Arthur, if corporations are individuals then what kind of individuals are
they?   I would also point out as the late Louis Castaldi president of IBM
world in the 1960s said to me.  "IBM is a socialist organization."  Lou was
speaking as to the system of all corporations as governing structures.  He
didn't see a corporation as an individual but as a type of government.   I
said to Lou, "why is it not a feudal government?"   He said: "Look around
you, they are into community."    He was speaking of the beautiful atrium
with the string quartet that all of the management and employees were
sharing.   Lou was the last of the CEOs to make under a million dollars a
year.   After he retired all hell broke loose and the angry Jewish girl from
Russia that had lost everything and escaped to America began to justify her
anger and her need to fight to live.  Alice became Ayn Rand and being
selfish was the highest good.   She was the antithesis to Karl Marx.   Not
one tenth as smart but perfect for a nation of wounded souls and scars.
Lou had been a partisan in the Italian underground during WWII and he too
had lost everything but somehow the scars only made him a realist.  Perhaps
it was the Italian culture.   Alice's culture had been taken over by a group
that venerated a Jewish Messiah (Marx) but that didn't like individual Jews.
What a strange world it has been these 2000 years with people blaming others
for what they themselves then choose to do as they make excuses for their
bad behavior.   Unfortunately greed is addictive and most of Rand's wealthy
followers are like an anorexic looking at their bank account and screaming
that their ideal is never enough.   Whether skinny or billionaire it is
still a pscho-pathology that has wounds and sin at its root.  

REH

-----Original Message-----
From: [email protected]
[mailto:[email protected]] On Behalf Of Arthur Cordell
Sent: Sunday, July 22, 2012 10:33 AM
To: 'RE-DESIGNING WORK, INCOME DISTRIBUTION, EDUCATION';
[email protected]
Subject: Re: [Futurework] FW: New Blogpost: The Mobile Revolution and the
Rise and Rise of Possessive Individualism

We may be seeing an indication of technology and economic development.
Economic development, it seems, may be --in some ways--about moving away
from community to the individual.  And in this case, without other
institutions that develop trust, development may be at odds with social
cohesion. 

arthur

-----Original Message-----
From: [email protected]
[mailto:[email protected]] On Behalf Of michael gurstein
Sent: Sunday, July 22, 2012 10:17 AM
To: [email protected]; 'RE-DESIGNING WORK, INCOME DISTRIBUTION,
EDUCATION'
Subject: Re: [Futurework] FW: New Blogpost: The Mobile Revolution and the
Rise and Rise of Possessive Individualism

Thanks Mike, you've carried the argument forward into some interesting and
unexpected areas...

Macpherson's discussion was based on a deep analysis and critique of the
foundation documents of political "liberalism" (whiggery)... Locke, Hume,
Hobbes, although it linked into and closely paralleled the somewhat earlier
discussions (Maine, Toennies, Durkheim... describing the fall of medieval
society and the rise of modern "contract" based social relations.

The Sociologists however, were focusing at the "social" level and Macpherson
and the Anglo's were discussing individuals and individual rights.
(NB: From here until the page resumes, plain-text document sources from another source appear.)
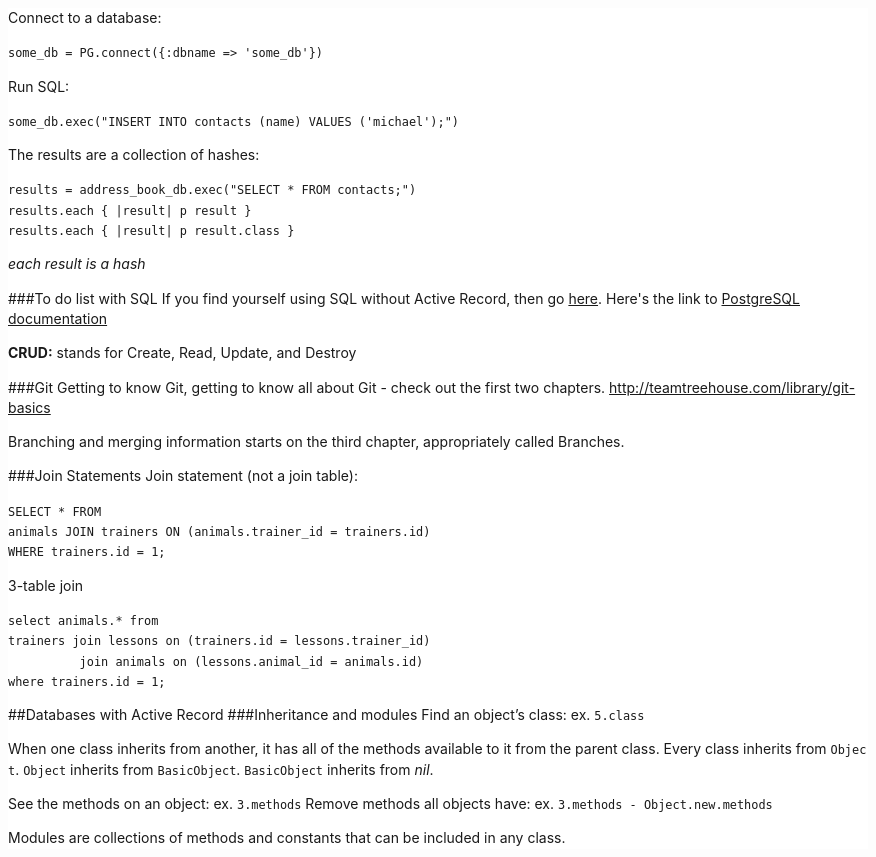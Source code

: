 Connect to a database:
```console
some_db = PG.connect({:dbname => 'some_db'})
```

Run SQL:
```console
some_db.exec("INSERT INTO contacts (name) VALUES ('michael');")
```
The results are a collection of hashes:
```console
results = address_book_db.exec("SELECT * FROM contacts;")
results.each { |result| p result }
results.each { |result| p result.class }
```
*each result is a hash*

###To do list with SQL
If you find yourself using SQL without Active Record, then go [here](http://www.learnhowtoprogram.com/lessons/to-do-list-with-sql).
Here's the link to [PostgreSQL documentation](http://www.postgresql.org/docs/9.2/static/queries-order.html)

**CRUD:** stands for Create, Read, Update, and Destroy

###Git
Getting to know Git, getting to know all about Git - check out the first two chapters. http://teamtreehouse.com/library/git-basics

Branching and merging information starts on the third chapter, appropriately called Branches.

###Join Statements
Join statement (not a join table):
```console
SELECT * FROM
animals JOIN trainers ON (animals.trainer_id = trainers.id)
WHERE trainers.id = 1;
```

3-table join
```console
select animals.* from
trainers join lessons on (trainers.id = lessons.trainer_id)
          join animals on (lessons.animal_id = animals.id)
where trainers.id = 1;
```
##Databases with Active Record
###Inheritance and modules
Find an object’s class: ex. `5.class`

When one class inherits from another, it has all of the methods available to it from the parent class. Every class inherits from `Object`. `Object` inherits from `BasicObject`. `BasicObject` inherits from *nil*.

See the methods on an object: ex. `3.methods`
Remove methods all objects have: ex. `3.methods - Object.new.methods`

Modules are collections of methods and constants that can be included in any class.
They were
basically arguing the same thing but Macpherson seems somehow more
appropriate in this context since he (and those he discusses) aren't
beginning from the notion of a decline but rather are looking at the role
that individual property rights played in the broader social (and political)
transformation.  

(The underlying notion I'm trying to present in the blogpost is the highly
corrosive role that individualized and property defined information (as
determined through mobile communication) will likely play in many currently
somewhat "communally" structured rural environments.)

Best,

M

-----Original Message-----
From: [email protected]
[mailto:[email protected]] On Behalf Of Mike Spencer
Sent: Saturday, July 21, 2012 11:07 PM
To: [email protected]
Subject: [Futurework] Re: FW: New Blogpost: The Mobile Revolution and the
Rise and Rise of Possessive Individualism


Mike G. wrote:

> http://gurstein.wordpress.com/2012/07/21/the-mobile-revolution-and-the
> -rise-
> and-rise-of-possessive-individualism/

and in the referenced paper wrote:

    An example, in a recent excursion here in Ghana I happened to notice
    that the local artisanal in-shore fishery consists largely of boats
    with up to a dozen fishermen.  When it comes time to haul in the nets
    up to 30 or so villagers may be involved. These folks don't need to
    know as individuals what the local price of fish might be in a
    particular market (they aren't selling the fish as individuals)....

    ....

    So, in the vast majority of instances (and the design of both the
    mobile systems and the individual applications almost require this)
    the information is made available only on a one-to-one (individual to
    individual) basis. Any follow-on as for example through the sharing of
    this information with others say in the village is solely at the
    discretion (and the responsibility) of the individual without there
    being any formal or informal (let alone technical) structures to
    support this (in fact community radio often becomes a means for
    "community"integration of mobile communication but that is a subject
    for another blogpost).

In a village there's no privacy. So if Cousin Alice sends word to Bob that
fish prices are better up-town than down-town, everybody in the village
knows Bob had a visitor.  They probably know from whom the message comes and
what it's about.  In fact, the messenger may deliver the message in public.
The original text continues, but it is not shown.